In patients on IL-23 Inhibitors (Guselkumab, Tildrakizumab, or Risankizumab, ) who do not respond adequately may need to increase their dose or switch to another medication. Such as TCS, vitamin D analogs, methotrexate, or UVB may be added.  The recommended guselkumab dose for active PsA and plaque psoriasis is 100 mg subcutaneously at weeks 0 and 4, and per 8 weeks subsequently.  The drug has also been shown to be effective against scalp, nail, and plaque palmoplantar psoriasis.

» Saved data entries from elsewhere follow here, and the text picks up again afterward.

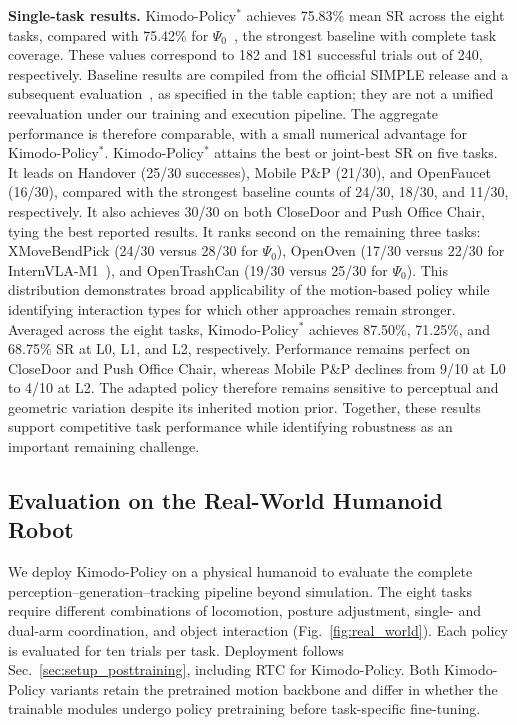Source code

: 

\textbf{Single-task results.} Kimodo-Policy$^{*}$ achieves 75.83\% mean SR across the eight tasks, compared with 75.42\% for $\Psi_0$~\citep{psi0}, the strongest baseline with complete task coverage. These values correspond to 182 and 181 successful trials out of 240, respectively. Baseline results are compiled from the official SIMPLE release and a subsequent evaluation~\citep{simple,chen2026memorybeforegoal}, as specified in the table caption; they are not a unified reevaluation under our training and execution pipeline. The aggregate performance is therefore comparable, with a small numerical advantage for Kimodo-Policy$^{*}$. Kimodo-Policy$^{*}$ attains the best or joint-best SR on five tasks. It leads on Handover (25/30 successes), Mobile P\&P (21/30), and OpenFaucet (16/30), compared with the strongest baseline counts of 24/30, 18/30, and 11/30, respectively. It also achieves 30/30 on both CloseDoor and Push Office Chair, tying the best reported results. It ranks second on the remaining three tasks: XMoveBendPick (24/30 versus 28/30 for $\Psi_0$), OpenOven (17/30 versus 22/30 for InternVLA-M1~\citep{internvla_m1}), and OpenTrashCan (19/30 versus 25/30 for $\Psi_0$). This distribution demonstrates broad applicability of the motion-based policy while identifying interaction types for which other approaches remain stronger. Averaged across the eight tasks, Kimodo-Policy$^{*}$ achieves 87.50\%, 71.25\%, and 68.75\% SR at L0, L1, and L2, respectively. Performance remains perfect on CloseDoor and Push Office Chair, whereas Mobile P\&P declines from 9/10 at L0 to 4/10 at L2. The adapted policy therefore remains sensitive to perceptual and geometric variation despite its inherited motion prior. Together, these results support competitive task performance while identifying robustness as an important remaining challenge.

\subsection{Evaluation on the Real-World Humanoid Robot}
\label{sec:exp_real}

We deploy Kimodo-Policy on a physical humanoid to evaluate the complete perception--generation--tracking pipeline beyond simulation. The eight tasks require different combinations of locomotion, posture adjustment, single- and dual-arm coordination, and object interaction (Fig.~\ref{fig:real_world}). Each policy is evaluated for ten trials per task. Deployment follows Sec.~\ref{sec:setup_posttraining}, including RTC for Kimodo-Policy. Both Kimodo-Policy variants retain the pretrained motion backbone and differ in whether the trainable modules undergo policy pretraining before task-specific fine-tuning.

The recommended dose of Tildrakizumab is 100 mg by subcutaneous injection administered by a physician only at Weeks 0 and 4 and then per 12 weeks subsequently31. Risankizumab was FDA and Health Canada approved in April 2019 for treatment of moderate-to-severe plaque psoriasis76. The recommended dosing for risankizumab is 75 mg for 2 doses (150 mg subcutaneous totally) at weeks 0 and 4, then 150 mg as two injections every 12 weeks thereafter.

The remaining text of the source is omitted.